Health insurance companies do not cover the treatment
To date, very few health insurance companies have taken on the treatment of this rare disease. The decisive factor for this is likely to be the amount of treatment costs. The necessary treatment with the drug called Zolgensma developed by Novartis AG costs in Canada, for example, 2.8 million CAD, which is the equivalent of around 1.8 million euros. This sinfully expensive drug is supposed to replace the defective gene that triggers muscle wasting in the sick. While the drug has already been approved in the USA and Europe, the approval process is still pending in Canada.
Spinal Muscular Atrophy (SMA)
This is a type of muscle wasting that is often fatal. As a rule, the extremely rare disease is diagnosed at birth or in the first few months after birth. The spinal muscular atrophy attacks both the breathing and the muscle tissue of the sick baby. If the disease is not diagnosed and treated promptly, the majority of patients will die within the first two years of life.
Novartis is holding a “Drugs Lottery” at the beginning of the year
At the beginning of the year, a number of media reported on the pharmaceutical company’s controversial idea of giving away the life-saving drug in a kind of lottery. At that time, Novartis AG stated that it wanted to provide a total of 100 treatments with the multi-million dollar drug Zolgensma free of charge. In order to ensure the greatest possible fairness, the company has announced that it will raffle all Zolgensma treatments. With this project, the company received a lot of criticism.

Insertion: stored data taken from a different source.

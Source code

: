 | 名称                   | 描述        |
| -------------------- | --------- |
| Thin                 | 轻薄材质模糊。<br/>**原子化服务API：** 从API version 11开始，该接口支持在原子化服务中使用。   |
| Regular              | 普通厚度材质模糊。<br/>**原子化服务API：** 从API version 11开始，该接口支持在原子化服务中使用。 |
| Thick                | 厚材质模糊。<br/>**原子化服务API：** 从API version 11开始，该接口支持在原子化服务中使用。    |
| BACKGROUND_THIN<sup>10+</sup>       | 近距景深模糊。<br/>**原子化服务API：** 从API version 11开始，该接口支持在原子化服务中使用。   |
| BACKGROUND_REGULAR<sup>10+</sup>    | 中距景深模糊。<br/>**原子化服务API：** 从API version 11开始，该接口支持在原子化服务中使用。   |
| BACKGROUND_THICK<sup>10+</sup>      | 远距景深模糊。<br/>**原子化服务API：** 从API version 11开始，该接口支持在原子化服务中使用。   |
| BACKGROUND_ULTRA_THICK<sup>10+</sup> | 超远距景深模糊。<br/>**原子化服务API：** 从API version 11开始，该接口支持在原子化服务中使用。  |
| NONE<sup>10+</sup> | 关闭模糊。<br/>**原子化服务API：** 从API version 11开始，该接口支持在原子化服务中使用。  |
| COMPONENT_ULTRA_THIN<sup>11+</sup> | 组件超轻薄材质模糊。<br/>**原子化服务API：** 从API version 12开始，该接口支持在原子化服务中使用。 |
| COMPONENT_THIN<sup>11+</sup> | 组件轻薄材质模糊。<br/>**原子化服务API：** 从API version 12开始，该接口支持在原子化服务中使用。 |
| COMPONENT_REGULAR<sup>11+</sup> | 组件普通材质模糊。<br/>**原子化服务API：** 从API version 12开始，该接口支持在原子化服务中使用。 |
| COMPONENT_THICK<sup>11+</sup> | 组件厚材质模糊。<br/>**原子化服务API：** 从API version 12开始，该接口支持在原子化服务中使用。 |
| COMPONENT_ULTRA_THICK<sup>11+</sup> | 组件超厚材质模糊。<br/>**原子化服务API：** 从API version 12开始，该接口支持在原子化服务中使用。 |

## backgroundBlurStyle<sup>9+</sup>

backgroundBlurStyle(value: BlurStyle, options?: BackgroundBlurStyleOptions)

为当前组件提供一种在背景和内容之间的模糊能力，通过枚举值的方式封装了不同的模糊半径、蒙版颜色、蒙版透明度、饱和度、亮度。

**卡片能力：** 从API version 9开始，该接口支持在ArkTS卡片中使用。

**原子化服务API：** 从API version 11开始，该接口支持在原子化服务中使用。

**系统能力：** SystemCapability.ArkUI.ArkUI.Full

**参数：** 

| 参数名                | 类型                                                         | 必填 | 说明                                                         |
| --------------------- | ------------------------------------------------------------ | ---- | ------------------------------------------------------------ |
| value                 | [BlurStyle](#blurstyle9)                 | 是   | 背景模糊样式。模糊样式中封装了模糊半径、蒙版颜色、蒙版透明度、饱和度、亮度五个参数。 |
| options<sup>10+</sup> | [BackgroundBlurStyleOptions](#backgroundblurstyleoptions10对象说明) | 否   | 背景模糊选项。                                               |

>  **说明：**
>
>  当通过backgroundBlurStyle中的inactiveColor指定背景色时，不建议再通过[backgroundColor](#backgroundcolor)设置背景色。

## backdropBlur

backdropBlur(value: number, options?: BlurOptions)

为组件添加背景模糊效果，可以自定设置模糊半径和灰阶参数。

Parents of the sick Harper Hanki overjoyed
Amanda and John Hanki are the parents of the sick Harper Hanki from Canada. At the beginning of November they posted on Instagram that Novartis AG had contacted them and wanted to provide their daughter with the life-saving dose of medication. The concerned parents had previously started a crowdfunding campaign themselves in order to be able to buy their child the life-saving drug. Over a period of several months, the parents managed to collect a total of 272,000 CAD – an impressive amount that unfortunately would not have been enough to buy the drug, which was more than ten times as expensive, for around 2.8 million CAD. The parents will no longer need the donation because Novartis will provide them with the drug free of charge. According to the current plan, treatment for Harper will begin in a Calgary hospital in the next few days. Amanda and John Hanki let their feelings run free on Instagram and at the same time thanked all supporters of the crowdfunding campaign:
This week we won the lottery to save Harper’s life. That all SMA families dream of. (…) Now we can take a deep breath and celebrate!

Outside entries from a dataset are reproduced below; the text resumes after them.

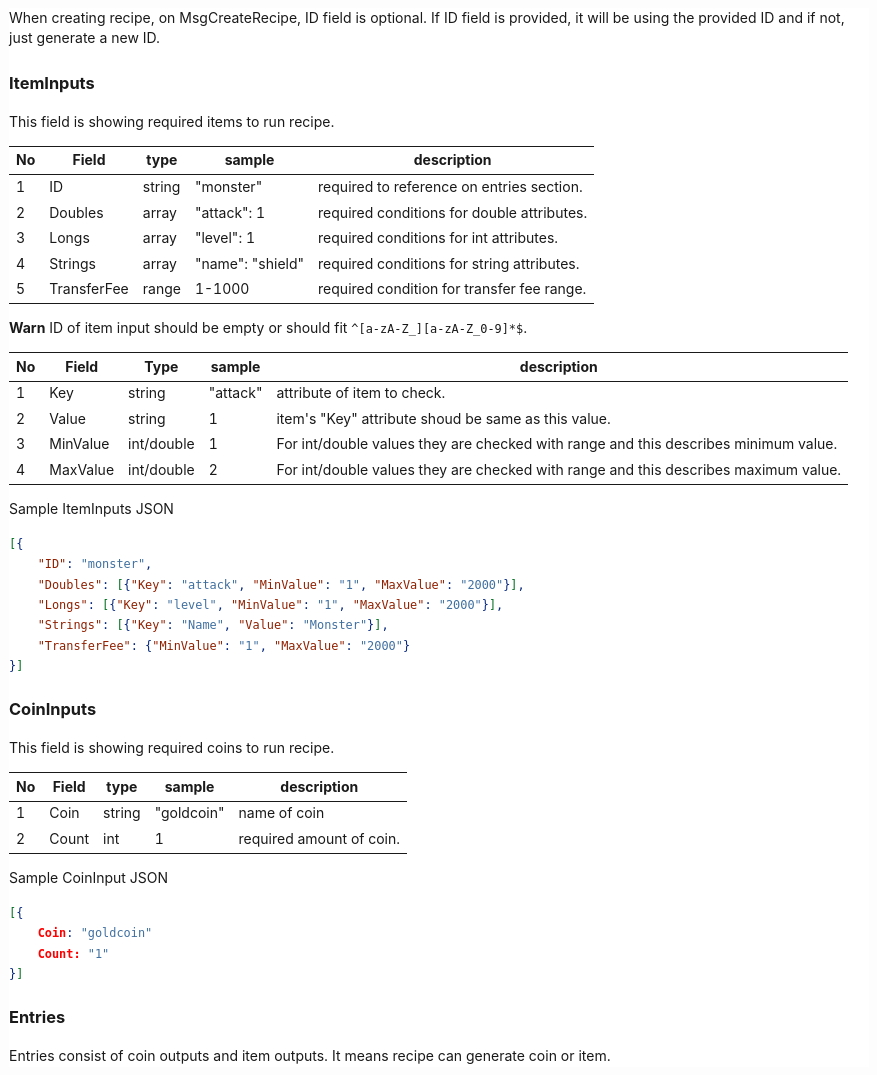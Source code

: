 When creating recipe, on MsgCreateRecipe, ID field is optional.
If ID field is provided, it will be using the provided ID and if not, just generate a new ID.

### ItemInputs
This field is showing required items to run recipe.

| No | Field        | type       | sample              | description                                    |
|----|--------------|------------|---------------------|------------------------------------------------|
| 1  | ID           | string     | "monster"           | required to reference on entries section.      |
| 2  | Doubles      | array      | "attack": 1         | required conditions for double attributes.     |
| 3  | Longs        | array      | "level": 1          | required conditions for int attributes.        |
| 4  | Strings      | array      | "name": "shield"    | required conditions for string attributes.     |
| 5  | TransferFee  | range      | 1-1000              | required condition for transfer fee range.     |

**Warn**
ID of item input should be empty or should fit `^[a-zA-Z_][a-zA-Z_0-9]*$`.

| No | Field    | Type       | sample   | description                                                                         |
|----|----------|------------|----------|-------------------------------------------------------------------------------------|
| 1  | Key      | string     | "attack" | attribute of item to check.                                                         |
| 2  | Value    | string     | 1        | item's "Key" attribute shoud be same as this value.                                 |
| 3  | MinValue | int/double | 1        | For int/double values they are checked with range and this describes minimum value. |
| 4  | MaxValue | int/double | 2        | For int/double values they are checked with range and this describes maximum value. |

Sample ItemInputs JSON

```json
[{
    "ID": "monster",
    "Doubles": [{"Key": "attack", "MinValue": "1", "MaxValue": "2000"}],
    "Longs": [{"Key": "level", "MinValue": "1", "MaxValue": "2000"}],
    "Strings": [{"Key": "Name", "Value": "Monster"}],
    "TransferFee": {"MinValue": "1", "MaxValue": "2000"}
}]
```

### CoinInputs
This field is showing required coins to run recipe.

| No | Field | type   | sample     | description              |
|----|-------|--------|------------|--------------------------|
| 1  | Coin  | string | "goldcoin" | name of coin             |
| 2  | Count | int    | 1          | required amount of coin. |

Sample CoinInput JSON

```json
[{
    Coin: "goldcoin"
	Count: "1"
}]
```
### Entries
Entries consist of coin outputs and item outputs. It means recipe can generate coin or item.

Donations should flow into research
Since the parents of one-year-old Harper Hanki will no longer need the donations from the crowdfunding campaign, they announced that they want to spend the entire amount on further research into the rare disease SMA. This is intended to support other parents in conquering the painful illness.
“Medicines Lottery” – Morally Reprehensible?

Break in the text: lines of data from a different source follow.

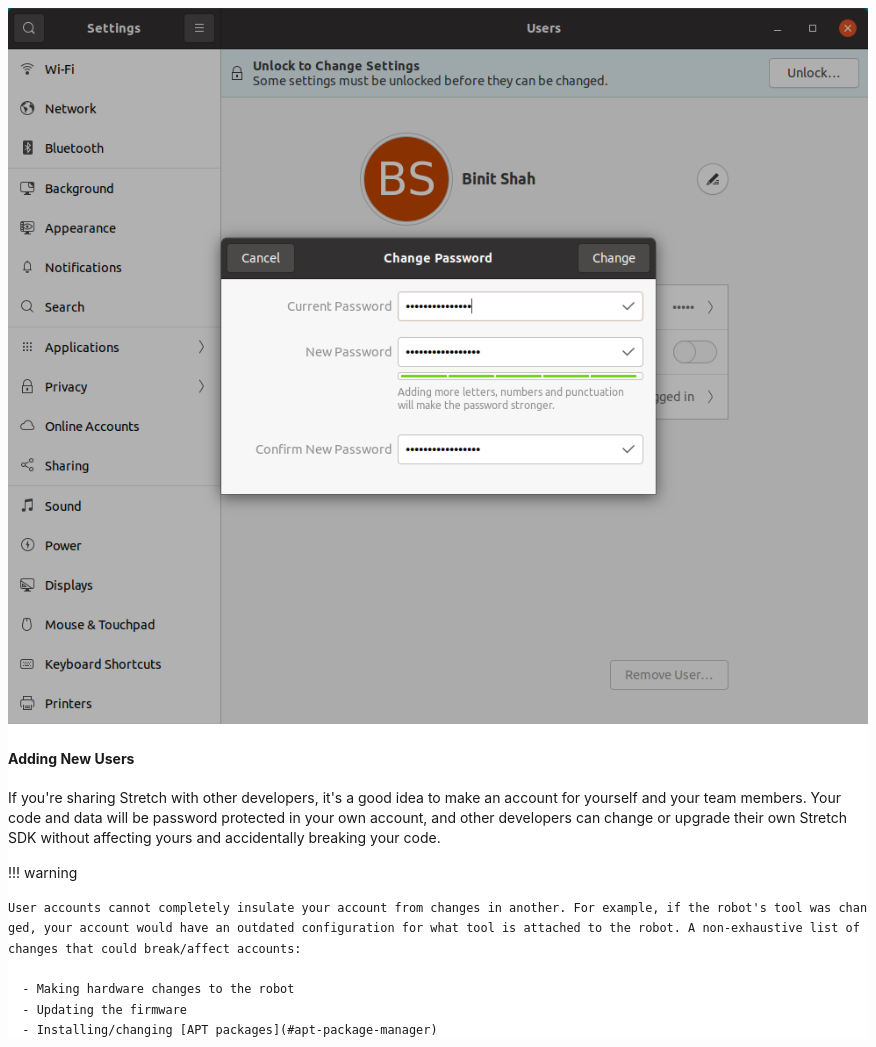 ![changing password](./images/changing_password.png)

#### Adding New Users

If you're sharing Stretch with other developers, it's a good idea to make an account for yourself and your team members. Your code and data will be password protected in your own account, and other developers can change or upgrade their own Stretch SDK without affecting yours and accidentally breaking your code.

!!! warning

    User accounts cannot completely insulate your account from changes in another. For example, if the robot's tool was changed, your account would have an outdated configuration for what tool is attached to the robot. A non-exhaustive list of changes that could break/affect accounts:

      - Making hardware changes to the robot
      - Updating the firmware
      - Installing/changing [APT packages](#apt-package-manager)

The question remains whether a “drug lottery”, as organized by the Basel pharmaceutical company Novartis, is morally acceptable or not. After all, it is in the nature of things that not every participant can win a lottery. And the participants in this case are parents of toddlers who are emotionally stressed and who fear that their child could soon fall victim to the disease. On the other hand, it would probably not be a satisfactory alternative for all participants if nobody at all received free treatment from the pharmaceutical company.
In conclusion, it can be stated that one can rightly criticize such a “drug lottery”. But it is also a fact that the generosity of the pharmaceutical company Novartis AG will probably save the lives of sick children like little Harper Hanki. Therefore, there are basically no convincing arguments in favor of not holding or banning such a lottery a second time. Nonetheless, it appears to be relatively unlikely that such a “drug lottery” will also be held in Germany in the future. In this country, however, there is also a well-functioning health system, which would usually pay at least for a promising treatment.